See here the examples and the different types of dictionaries one will find: type 1 (test_dict_1), type 2 (test_dict_2):

test_dict_1={'results': [{'key': 'q1',
   'value': ['1'],
   'end_time': '2021-01-21',
   'start_time': '2021-01-21',
   'result_type': 'multipleChoice'},
  {'key': 'q2',
   'value': ['False'],
   'end_time': '2021-01-21',
   'start_time': '2021-01-21',
   'result_type': 'multipleChoice'},
  {'key': 'q3',
   'value': ['3'],
   'end_time': '2021-01-21',
   'start_time': '2021-01-21',
   'result_type': 'multipleChoice'},
  {'key': 'q4',
   'value': ['3'],
   'end_time': '2021-01-21',
   'start_time': '2021-01-21',
   'result_type': 'multipleChoice'}]}
  


test_dict_2={'results': [{'key': 'survey_x',
   'value': [[{'key': 'q1',
      'value': 2,
      'endTime': '2021-01-21',
      'skipped': False,
      'startTime': '2021-01-21',
      'resultType': 'multipleChoice'},
     {'key': 'q2',
      'value': 0,
      'endTime': '2021-01-21',
      'skipped': False,
      'startTime': '2021-01-21',
      'resultType': 'multipleChoice'},
     {'key': 'q3',
      'value': 2,
      'endTime':'2021-01-21',
      'skipped': False,
      'startTime': '2021-01-21',
      'resultType': 'multipleChoice'},
     {'key': 'q4',
      'value': 0,
      'endTime': '2021-01-21',
      'skipped': False,
      'startTime':'2021-01-21',
      'resultType': 'multipleChoice'}]],
   'skipped': False,
   'end_time': '2021-01-21',
   'start_time': '2021-01-21',
   'result_type': 'grouped'}]}

My goal is to create a function that detects the type of dictionary, and for each type, create a dataframe using the key and values.

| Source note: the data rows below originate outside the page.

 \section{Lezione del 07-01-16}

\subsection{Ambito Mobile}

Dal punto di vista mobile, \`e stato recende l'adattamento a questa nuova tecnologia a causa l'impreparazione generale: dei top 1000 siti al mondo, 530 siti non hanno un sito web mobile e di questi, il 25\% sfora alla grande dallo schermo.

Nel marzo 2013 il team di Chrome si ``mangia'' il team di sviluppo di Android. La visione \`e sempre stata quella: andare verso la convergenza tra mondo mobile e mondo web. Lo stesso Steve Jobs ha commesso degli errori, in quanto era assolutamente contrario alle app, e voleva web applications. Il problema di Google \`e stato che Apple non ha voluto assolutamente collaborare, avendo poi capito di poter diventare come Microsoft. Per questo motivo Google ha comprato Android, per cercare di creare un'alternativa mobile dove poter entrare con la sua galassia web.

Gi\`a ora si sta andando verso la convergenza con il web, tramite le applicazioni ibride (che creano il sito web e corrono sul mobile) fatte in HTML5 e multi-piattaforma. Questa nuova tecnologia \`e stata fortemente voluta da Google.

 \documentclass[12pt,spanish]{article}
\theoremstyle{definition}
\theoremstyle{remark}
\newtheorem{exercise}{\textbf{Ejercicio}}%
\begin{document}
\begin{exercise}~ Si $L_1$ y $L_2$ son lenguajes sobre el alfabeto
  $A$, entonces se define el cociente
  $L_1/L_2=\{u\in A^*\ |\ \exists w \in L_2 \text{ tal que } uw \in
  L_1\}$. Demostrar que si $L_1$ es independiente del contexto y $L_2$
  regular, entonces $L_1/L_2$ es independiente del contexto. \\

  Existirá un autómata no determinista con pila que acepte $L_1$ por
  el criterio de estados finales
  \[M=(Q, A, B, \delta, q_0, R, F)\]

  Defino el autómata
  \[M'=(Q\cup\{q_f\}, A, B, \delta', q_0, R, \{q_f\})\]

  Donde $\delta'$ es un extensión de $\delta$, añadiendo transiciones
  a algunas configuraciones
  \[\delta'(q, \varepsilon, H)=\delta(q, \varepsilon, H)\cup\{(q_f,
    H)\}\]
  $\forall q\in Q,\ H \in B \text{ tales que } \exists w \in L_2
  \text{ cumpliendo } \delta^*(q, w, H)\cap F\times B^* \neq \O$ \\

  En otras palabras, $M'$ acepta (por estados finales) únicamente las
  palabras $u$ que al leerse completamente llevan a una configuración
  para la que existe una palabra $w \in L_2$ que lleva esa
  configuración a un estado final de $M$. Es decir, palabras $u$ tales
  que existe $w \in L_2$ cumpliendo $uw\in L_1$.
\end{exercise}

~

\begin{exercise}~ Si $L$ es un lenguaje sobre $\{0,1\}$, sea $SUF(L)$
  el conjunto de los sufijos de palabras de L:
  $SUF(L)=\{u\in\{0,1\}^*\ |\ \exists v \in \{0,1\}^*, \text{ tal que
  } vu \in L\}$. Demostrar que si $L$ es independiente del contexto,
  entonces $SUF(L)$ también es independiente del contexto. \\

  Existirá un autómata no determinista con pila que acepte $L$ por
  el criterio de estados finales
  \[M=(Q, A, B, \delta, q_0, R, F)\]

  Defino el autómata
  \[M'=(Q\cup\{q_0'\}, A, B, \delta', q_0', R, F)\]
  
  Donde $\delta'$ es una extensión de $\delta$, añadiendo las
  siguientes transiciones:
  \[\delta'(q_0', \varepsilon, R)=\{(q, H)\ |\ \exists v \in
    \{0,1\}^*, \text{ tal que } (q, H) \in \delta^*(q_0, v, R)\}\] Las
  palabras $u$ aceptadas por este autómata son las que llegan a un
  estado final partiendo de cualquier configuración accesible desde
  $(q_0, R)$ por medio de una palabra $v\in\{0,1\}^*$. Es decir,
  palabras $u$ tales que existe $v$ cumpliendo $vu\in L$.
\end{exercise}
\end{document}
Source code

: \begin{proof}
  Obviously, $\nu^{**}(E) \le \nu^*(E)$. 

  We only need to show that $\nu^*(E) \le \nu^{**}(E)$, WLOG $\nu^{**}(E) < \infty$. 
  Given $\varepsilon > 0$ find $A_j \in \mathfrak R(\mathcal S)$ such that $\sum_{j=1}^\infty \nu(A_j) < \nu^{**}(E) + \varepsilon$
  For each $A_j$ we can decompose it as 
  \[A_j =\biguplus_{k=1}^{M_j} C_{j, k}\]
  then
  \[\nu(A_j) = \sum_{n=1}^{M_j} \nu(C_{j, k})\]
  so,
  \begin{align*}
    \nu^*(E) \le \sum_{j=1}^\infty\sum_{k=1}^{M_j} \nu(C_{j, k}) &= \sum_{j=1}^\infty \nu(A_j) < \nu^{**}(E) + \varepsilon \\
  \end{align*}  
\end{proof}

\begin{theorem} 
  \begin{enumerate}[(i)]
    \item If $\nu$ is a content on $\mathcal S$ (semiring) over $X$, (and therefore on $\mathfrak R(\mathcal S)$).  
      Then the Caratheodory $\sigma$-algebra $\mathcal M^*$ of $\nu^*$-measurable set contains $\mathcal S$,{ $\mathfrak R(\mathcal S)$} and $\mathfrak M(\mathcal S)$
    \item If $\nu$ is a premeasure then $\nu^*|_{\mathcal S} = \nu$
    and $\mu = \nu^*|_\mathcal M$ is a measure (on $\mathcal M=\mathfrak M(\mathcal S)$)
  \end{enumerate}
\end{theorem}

Note, however, that in the type 2, one has to go deeper, and the dataframe that I would want looks like this

df_2 = pd.DataFrame(test_dict_2['results'][0]['value'][0])

df_2 = df_2[['key', 'value']]

[Out]:
  key  value
0  q1      2
1  q2      0
2  q3      2
3  q4      0

The following function is able to extract the key and values, but doesn't detect the dictionary type, so it doesn't retrieve the desired for type 2 dictionaries (unless one reads them as referred in the previous operation).

def extract_keys_values(df):
    # Create a list of dictionaries
    list_of_dicts = []
    for index, row in df.iterrows():
        # Create a dictionary for each row
        dict_ = {}
        for key, value in row.items():
            # If the value is a list, extract the first element
            if isinstance(value, list):
                value = value[0]
            # If the value is a dictionary, extract the value
            if isinstance(value, dict):
                value = value['value']
            # Add key and value to dictionary
            dict_[key] = value
        # Add dictionary to list
        list_of_dicts.append(dict_)
    # Create dataframe from list of dictionaries
    df = pd.DataFrame(list_of_dicts)
    return df

My desired goal is a function that detects the type of dictionary, and adjust the way that the dataframe is created:

• If type 1, do something like the following

df_1 = pd.DataFrame(test_dict_1['results'])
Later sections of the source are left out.